Top of Records shown
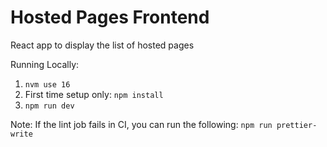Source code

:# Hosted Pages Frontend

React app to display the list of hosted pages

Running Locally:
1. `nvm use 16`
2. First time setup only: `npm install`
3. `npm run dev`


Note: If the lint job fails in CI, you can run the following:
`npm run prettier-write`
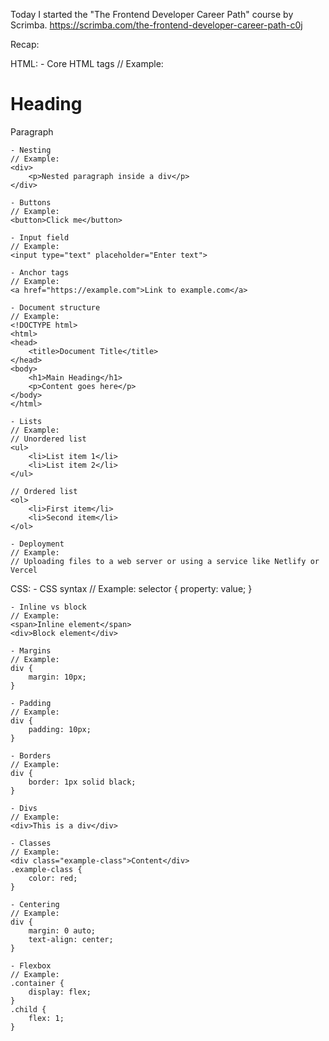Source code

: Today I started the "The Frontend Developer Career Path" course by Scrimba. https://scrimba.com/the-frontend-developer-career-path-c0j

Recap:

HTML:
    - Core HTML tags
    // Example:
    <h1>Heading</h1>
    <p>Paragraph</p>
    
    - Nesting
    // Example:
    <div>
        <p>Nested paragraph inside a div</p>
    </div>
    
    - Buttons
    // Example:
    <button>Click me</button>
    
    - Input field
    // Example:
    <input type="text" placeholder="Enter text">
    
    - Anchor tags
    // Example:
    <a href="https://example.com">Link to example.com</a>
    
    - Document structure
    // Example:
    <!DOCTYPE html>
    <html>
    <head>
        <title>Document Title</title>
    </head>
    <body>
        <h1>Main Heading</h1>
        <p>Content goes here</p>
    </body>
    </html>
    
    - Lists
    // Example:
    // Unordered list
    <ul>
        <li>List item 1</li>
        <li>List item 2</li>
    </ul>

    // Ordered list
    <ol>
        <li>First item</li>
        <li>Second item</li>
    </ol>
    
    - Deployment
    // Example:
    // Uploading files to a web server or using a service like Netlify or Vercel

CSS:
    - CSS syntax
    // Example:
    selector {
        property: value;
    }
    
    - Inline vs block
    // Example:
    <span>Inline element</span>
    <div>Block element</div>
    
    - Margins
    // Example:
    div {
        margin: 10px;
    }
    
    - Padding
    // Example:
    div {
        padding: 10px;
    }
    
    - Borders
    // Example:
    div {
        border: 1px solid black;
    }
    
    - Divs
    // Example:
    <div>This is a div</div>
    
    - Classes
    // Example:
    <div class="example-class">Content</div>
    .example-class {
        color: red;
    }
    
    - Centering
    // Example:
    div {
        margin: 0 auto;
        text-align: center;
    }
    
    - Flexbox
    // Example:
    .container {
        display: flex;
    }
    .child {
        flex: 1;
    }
Bottom of Records shown
◆ Your assignment
Set the listing down verbatim, excluding pictures.

◆ Task answer
Source code

:# Hosted Pages Frontend

React app to display the list of hosted pages

Running Locally:
1. `nvm use 16`
2. First time setup only: `npm install`
3. `npm run dev`


Note: If the lint job fails in CI, you can run the following:
`npm run prettier-write`
Source code

: Today I started the "The Frontend Developer Career Path" course by Scrimba. https://scrimba.com/the-frontend-developer-career-path-c0j

Recap:

HTML:
    - Core HTML tags
    // Example:
    <h1>Heading</h1>
    <p>Paragraph</p>
    
    - Nesting
    // Example:
    <div>
        <p>Nested paragraph inside a div</p>
    </div>
    
    - Buttons
    // Example:
    <button>Click me</button>
    
    - Input field
    // Example:
    <input type="text" placeholder="Enter text">
    
    - Anchor tags
    // Example:
    <a href="https://example.com">Link to example.com</a>
    
    - Document structure
    // Example:
    <!DOCTYPE html>
    <html>
    <head>
        <title>Document Title</title>
    </head>
    <body>
        <h1>Main Heading</h1>
        <p>Content goes here</p>
    </body>
    </html>
    
    - Lists
    // Example:
    // Unordered list
    <ul>
        <li>List item 1</li>
        <li>List item 2</li>
    </ul>

    // Ordered list
    <ol>
        <li>First item</li>
        <li>Second item</li>
    </ol>
    
    - Deployment
    // Example:
    // Uploading files to a web server or using a service like Netlify or Vercel

CSS:
    - CSS syntax
    // Example:
    selector {
        property: value;
    }
    
    - Inline vs block
    // Example:
    <span>Inline element</span>
    <div>Block element</div>
    
    - Margins
    // Example:
    div {
        margin: 10px;
    }
    
    - Padding
    // Example:
    div {
        padding: 10px;
    }
    
    - Borders
    // Example:
    div {
        border: 1px solid black;
    }
    
    - Divs
    // Example:
    <div>This is a div</div>
    
    - Classes
    // Example:
    <div class="example-class">Content</div>
    .example-class {
        color: red;
    }
    
    - Centering
    // Example:
    div {
        margin: 0 auto;
        text-align: center;
    }
    
    - Flexbox
    // Example:
    .container {
        display: flex;
    }
    .child {
        flex: 1;
    }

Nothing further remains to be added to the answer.